Gold is surging higher later in the session today having caught a gust of wind that took it all the way to major overhead resistance at $1780. The ability of the market to REMAIN ABOVE $1750 caught the attention of momentum based traders and that was all she wrote. Up it went taking the weak-handed shorts out of their positions until the bullion banks could regroup and start their selling again at $1780.

Bulls have their sights set on putting a handle of "18" in front of the gold price. The Central Bank pals - the bullion banks - are going to try to prevent that. If the bulls can keep gold above $1780, they should be able to take out the bullion banks.

Downside support now becomes the $1750 region.

Platinum regaining Ground against Gold

There seems to be a type of stealth bull market in the platinum group as the metal begins moving up and regaining lost ground against the price of gold. The metal has been grinding higher since the beginning of the year and is currently up nearly $400 since then but has mostly gone unnoticed by the financial press.

It is unusual to see the metal trading at a discount to the gold price. Apparently some of the hedge funds have taken notice and are moving into platinum especially as news filters out of a strike in a large South African mine owned by Impala.

Platinum, while often viewed as a precious metal, is greatly affected by economic news due to the fact that it is also an industrial metal used largely in the automotive exhaust systems. Obviously any news that is considered bearish for overall global growth tends to depress its price. Conversely, a growing global economy in which consumers worldwide opt to buy new cars, is bullish for the metal.

As such, platinum has been greatly impacted by the risk off or risk on trades.
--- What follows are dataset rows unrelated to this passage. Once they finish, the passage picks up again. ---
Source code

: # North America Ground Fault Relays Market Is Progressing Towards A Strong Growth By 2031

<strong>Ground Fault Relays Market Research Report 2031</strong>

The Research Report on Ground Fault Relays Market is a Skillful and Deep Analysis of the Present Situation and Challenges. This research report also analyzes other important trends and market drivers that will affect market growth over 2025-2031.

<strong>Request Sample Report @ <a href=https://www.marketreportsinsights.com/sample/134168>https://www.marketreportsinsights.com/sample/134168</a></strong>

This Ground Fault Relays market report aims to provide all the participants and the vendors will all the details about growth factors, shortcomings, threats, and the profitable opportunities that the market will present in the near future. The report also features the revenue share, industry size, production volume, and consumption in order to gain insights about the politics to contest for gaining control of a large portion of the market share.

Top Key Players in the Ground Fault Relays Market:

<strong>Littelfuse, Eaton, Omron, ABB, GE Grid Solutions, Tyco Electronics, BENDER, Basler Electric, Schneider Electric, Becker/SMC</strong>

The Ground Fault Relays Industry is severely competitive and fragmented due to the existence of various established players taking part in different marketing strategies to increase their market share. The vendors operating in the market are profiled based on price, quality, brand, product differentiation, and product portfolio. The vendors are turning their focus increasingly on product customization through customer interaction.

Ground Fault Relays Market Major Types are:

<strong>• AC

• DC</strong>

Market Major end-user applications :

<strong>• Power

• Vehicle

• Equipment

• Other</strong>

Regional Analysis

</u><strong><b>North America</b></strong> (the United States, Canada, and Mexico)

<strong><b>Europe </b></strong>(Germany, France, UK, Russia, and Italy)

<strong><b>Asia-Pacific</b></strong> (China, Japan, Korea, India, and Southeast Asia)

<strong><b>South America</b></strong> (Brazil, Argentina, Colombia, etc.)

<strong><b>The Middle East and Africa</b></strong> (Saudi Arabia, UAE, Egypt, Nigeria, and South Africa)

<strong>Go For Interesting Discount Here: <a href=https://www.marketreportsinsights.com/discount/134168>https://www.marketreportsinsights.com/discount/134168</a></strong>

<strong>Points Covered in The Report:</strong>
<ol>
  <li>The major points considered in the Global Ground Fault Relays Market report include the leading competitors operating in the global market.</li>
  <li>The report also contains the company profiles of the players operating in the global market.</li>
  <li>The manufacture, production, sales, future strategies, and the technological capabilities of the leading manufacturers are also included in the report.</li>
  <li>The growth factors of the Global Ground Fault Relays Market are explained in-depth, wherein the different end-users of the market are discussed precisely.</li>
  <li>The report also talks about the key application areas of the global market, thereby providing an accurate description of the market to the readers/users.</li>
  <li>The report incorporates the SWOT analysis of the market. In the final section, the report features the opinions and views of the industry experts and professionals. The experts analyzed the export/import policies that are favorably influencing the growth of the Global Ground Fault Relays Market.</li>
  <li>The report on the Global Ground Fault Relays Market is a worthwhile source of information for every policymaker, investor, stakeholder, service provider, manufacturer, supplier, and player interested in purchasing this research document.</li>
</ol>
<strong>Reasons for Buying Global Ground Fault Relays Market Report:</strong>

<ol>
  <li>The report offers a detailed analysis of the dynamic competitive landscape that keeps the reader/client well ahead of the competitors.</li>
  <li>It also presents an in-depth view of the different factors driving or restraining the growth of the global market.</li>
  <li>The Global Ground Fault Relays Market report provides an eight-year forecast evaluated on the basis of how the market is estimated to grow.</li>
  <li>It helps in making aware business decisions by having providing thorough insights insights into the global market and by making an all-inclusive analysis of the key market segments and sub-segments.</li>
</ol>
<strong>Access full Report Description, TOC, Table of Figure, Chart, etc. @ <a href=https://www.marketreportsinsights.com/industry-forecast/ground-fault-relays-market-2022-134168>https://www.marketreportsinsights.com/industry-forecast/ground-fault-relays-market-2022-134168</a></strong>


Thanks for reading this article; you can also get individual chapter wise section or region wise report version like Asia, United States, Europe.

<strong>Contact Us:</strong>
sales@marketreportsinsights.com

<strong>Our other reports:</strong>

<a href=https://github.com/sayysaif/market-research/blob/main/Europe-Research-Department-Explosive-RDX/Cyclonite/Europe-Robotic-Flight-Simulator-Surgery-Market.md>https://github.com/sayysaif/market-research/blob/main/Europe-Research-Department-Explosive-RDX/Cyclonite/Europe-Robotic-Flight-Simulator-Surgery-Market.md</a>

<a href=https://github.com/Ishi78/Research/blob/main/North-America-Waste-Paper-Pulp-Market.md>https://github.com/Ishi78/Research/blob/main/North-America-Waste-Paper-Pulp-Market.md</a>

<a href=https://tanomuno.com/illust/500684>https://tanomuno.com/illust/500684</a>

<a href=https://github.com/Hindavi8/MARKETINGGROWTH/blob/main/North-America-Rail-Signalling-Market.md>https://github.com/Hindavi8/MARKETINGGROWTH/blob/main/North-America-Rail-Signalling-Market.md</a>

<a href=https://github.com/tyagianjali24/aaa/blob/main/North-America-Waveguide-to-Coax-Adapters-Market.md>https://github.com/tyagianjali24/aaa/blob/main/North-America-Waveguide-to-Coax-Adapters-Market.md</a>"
Notice how it responded to the QE I and QEII programs with the former beginning in late 2008 and the latter kicking back in during 2010. Then look at what happened to it in late 2011 when investors were watching European woes proliferating with what seemed like not much of a Central Bank response at the time.

That all changed at the beginning of 2012. Near zero interest rates and the expectation that the Central Banks would be keeping this environment intact for the foreseeable future have now combined with supply related issues and are driving the metal higher with strong showings the last two sessions in particular and the first two months of this year.

Tuesday, February 21, 2012

Greece is Fixed so Let's Buy Everything

Greece managed to secure itself a bailout which takes the problem off the radar screen of hedge fund managers for the time being so it was back to "RISK ON" in a big way in today's trading session. Between China's 50 basis point lowering of its Reserve Ratio Requirements for its banks yesterday and today's money printing to throw at the Greek debt problem, it was "Happy Days are Here Again" as the equity market perma bulls wasted no time in bidding the price of stocks higher while the inflation camp decided to buy nearly anything that moved on the commodity exchanges with the grains being the notable exception to the party.

This buying resulted in copper and silver both EXPLODING higher while gold managed to finally take out both the $1740 level and the $1750 level in one fell swoop. Resistance - forgettaboutit! It evaporated with this rush of hot money into the markets again. This is money that has been sitting on the sideline waiting to see how the European sovereign debt situation was going to unfold. Once that particular stumbling block was removed out of the way, the path of least resistance in this pitifully low yield interest rate environment was higher for risk assets.

Notice on the chart that gold has finally managed that CLOSE over $1750 which it needed to set up a run towards $1780. The trick for the yellow metal will be to see if it can HOLD TWO CONSECUTIVE CLOSES over this important technical resistance level. If we see additional follow through buying in tomorrow's session, gold will go on to test the upper boundary of the zone noted on the chart as "Heavy Resistance Zone". That upper boundary is $1780 where the price capping bullion banks will be ready to attempt to stem the advance. If they fail there, we are going to see a handle of "18" in front of the gold price relatively quickly.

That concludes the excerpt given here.